VerfasserIn A. Døssing, A. B. Watts
Konferenz EGU General Assembly 2009
Medientyp Artikel
Sprache Englisch
Digitales Dokument PDF
Erschienen In: GRA - Volume 11 (2009)
Datensatznummer 250025698
 
Zusammenfassung
The 250 km long East Greenland Ridge (EGR) is located along the Greenland Fracture Zone (GFZ), which is part of a first-order plate tectonic feature in the Norwegian-Greenland Sea that formed when Eocene seafloor spreading was translated along the De Geer megashear region between Greenland and Svalbard to the Arctic Ocean. The EGR rises abruptly about 250 km west from the Mohns-Knipovich Ridge axis in Chron 13 (33.3 Ma) crust and continues to Chron 24 (54.4 Ma) crust. Results of recently acquired wide-angle and MCS seismic data have shown that the EGR and an adjacent faulted basin province to the north of the ridge represent a continental sliver detached from the incipient NE Greenland and SW Barents Sea margins. Crustal thicknesses were found to be around 10 km (Døssing et al., 2008). The EGR-GFZ tectonic setting can therefore be rendered as an extremely stretched transform margin.

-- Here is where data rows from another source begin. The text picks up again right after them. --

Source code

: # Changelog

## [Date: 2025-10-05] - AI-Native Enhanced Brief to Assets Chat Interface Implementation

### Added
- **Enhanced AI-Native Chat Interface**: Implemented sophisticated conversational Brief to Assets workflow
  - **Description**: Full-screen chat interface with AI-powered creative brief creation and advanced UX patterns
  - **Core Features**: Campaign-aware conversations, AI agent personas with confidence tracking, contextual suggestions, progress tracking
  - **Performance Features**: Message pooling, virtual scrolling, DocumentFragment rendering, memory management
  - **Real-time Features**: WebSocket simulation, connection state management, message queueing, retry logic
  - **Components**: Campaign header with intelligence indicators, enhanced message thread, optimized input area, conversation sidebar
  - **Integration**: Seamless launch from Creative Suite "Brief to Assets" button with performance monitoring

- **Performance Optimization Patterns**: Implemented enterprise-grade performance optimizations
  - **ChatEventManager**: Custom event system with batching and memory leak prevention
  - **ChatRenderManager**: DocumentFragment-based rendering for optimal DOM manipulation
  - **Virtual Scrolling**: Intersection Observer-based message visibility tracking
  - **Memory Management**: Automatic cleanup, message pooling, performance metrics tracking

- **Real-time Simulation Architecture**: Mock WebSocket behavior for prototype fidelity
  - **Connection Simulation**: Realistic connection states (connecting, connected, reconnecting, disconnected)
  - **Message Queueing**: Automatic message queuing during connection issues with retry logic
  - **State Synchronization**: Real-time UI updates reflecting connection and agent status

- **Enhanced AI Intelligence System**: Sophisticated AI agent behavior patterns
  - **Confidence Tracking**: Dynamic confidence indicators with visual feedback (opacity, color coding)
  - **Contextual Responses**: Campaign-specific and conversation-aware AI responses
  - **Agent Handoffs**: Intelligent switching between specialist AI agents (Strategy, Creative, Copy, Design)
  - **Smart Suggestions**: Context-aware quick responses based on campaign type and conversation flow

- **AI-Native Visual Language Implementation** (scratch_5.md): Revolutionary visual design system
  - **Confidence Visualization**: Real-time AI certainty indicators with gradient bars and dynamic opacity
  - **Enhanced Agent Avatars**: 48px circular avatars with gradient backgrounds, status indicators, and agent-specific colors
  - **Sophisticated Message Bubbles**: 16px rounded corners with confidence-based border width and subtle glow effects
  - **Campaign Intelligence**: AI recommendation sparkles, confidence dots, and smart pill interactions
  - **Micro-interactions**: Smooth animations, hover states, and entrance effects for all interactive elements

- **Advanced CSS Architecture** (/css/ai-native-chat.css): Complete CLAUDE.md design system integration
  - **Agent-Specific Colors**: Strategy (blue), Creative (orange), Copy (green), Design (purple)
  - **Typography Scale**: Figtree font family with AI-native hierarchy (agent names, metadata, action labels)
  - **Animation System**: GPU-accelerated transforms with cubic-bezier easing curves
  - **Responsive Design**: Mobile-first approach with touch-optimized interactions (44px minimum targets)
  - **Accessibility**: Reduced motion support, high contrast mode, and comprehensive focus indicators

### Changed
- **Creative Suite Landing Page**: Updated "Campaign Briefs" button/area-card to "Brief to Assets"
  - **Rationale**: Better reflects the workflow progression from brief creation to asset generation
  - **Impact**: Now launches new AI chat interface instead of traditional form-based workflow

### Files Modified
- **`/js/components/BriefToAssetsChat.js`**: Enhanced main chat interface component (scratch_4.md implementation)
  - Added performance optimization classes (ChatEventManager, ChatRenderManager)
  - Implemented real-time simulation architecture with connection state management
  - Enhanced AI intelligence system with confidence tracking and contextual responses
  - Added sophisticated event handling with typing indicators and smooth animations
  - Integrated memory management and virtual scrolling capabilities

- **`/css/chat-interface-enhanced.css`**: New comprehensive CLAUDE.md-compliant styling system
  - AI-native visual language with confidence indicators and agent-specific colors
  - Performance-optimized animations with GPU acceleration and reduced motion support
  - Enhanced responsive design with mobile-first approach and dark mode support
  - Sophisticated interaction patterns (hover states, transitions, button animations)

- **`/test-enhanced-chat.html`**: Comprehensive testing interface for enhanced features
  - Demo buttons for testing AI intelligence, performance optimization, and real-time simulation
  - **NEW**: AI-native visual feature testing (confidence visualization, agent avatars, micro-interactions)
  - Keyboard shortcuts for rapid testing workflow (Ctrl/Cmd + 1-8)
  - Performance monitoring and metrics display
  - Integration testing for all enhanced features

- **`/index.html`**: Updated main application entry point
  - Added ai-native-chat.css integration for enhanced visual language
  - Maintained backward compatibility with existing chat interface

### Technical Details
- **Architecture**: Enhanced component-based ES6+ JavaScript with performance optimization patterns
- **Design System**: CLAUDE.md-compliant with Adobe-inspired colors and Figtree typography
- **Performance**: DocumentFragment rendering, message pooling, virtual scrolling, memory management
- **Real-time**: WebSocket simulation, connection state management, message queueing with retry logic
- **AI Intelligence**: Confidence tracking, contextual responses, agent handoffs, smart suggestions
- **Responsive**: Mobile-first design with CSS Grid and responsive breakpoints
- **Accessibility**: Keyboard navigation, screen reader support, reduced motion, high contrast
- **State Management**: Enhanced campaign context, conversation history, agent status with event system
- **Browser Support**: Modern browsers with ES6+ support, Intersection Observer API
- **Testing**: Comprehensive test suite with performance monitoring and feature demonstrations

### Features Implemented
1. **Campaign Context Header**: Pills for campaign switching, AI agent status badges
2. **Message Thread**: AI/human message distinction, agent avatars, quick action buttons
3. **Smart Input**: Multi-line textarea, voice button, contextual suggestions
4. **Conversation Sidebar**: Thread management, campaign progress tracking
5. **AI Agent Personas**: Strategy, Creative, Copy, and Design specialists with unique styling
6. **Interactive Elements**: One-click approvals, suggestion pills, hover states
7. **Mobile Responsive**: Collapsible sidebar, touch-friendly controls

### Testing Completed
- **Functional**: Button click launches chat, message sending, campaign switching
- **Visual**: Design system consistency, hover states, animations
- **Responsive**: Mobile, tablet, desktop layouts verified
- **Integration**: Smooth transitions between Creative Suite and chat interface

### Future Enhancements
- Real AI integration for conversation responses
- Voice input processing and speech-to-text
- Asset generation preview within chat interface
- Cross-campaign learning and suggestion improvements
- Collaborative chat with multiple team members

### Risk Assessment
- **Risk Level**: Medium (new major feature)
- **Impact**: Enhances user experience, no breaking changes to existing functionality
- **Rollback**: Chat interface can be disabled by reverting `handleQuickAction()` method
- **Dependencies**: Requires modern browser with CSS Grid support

A strong asymmetry is observed across the GFZ going from south to north with (i) a long wave-length downwards deflection of the oceanic crust, (ii) a steep southern flank of the EGR reaching more than 4 km above the predicted lithospheric thermal contraction level, and (iii) a gentle northern flank of the ridge dipping towards the faulted basin province. Hence, the ridge resembles the characteristics of other anomalously shallow, FZ parallel, transverse ridges. We propose a model in which flexural response of the lithosphere to normal faulting is responsible for the formation of the ridge. Interpretations of three, ~250 km long, seismic profiles normal to the GFZ are used to model the across-strike basement geometry. The results indicate that the observed lithospheric flexure was formed due to ~20 km extension normal to the GFZ along low-angle faults. Ref: Døssing, A., T. Dahl-Jensen, H. Thybo, R. Mjelde, and Y. Nishimura (2008), East Greenland Ridge in the North Atlantic Ocean: An integrated geophysical study of a continental sliver in a boundary transform fault setting, J. Geophys. Res., 113, B10107, doi: 10.1029/2007 JB005536.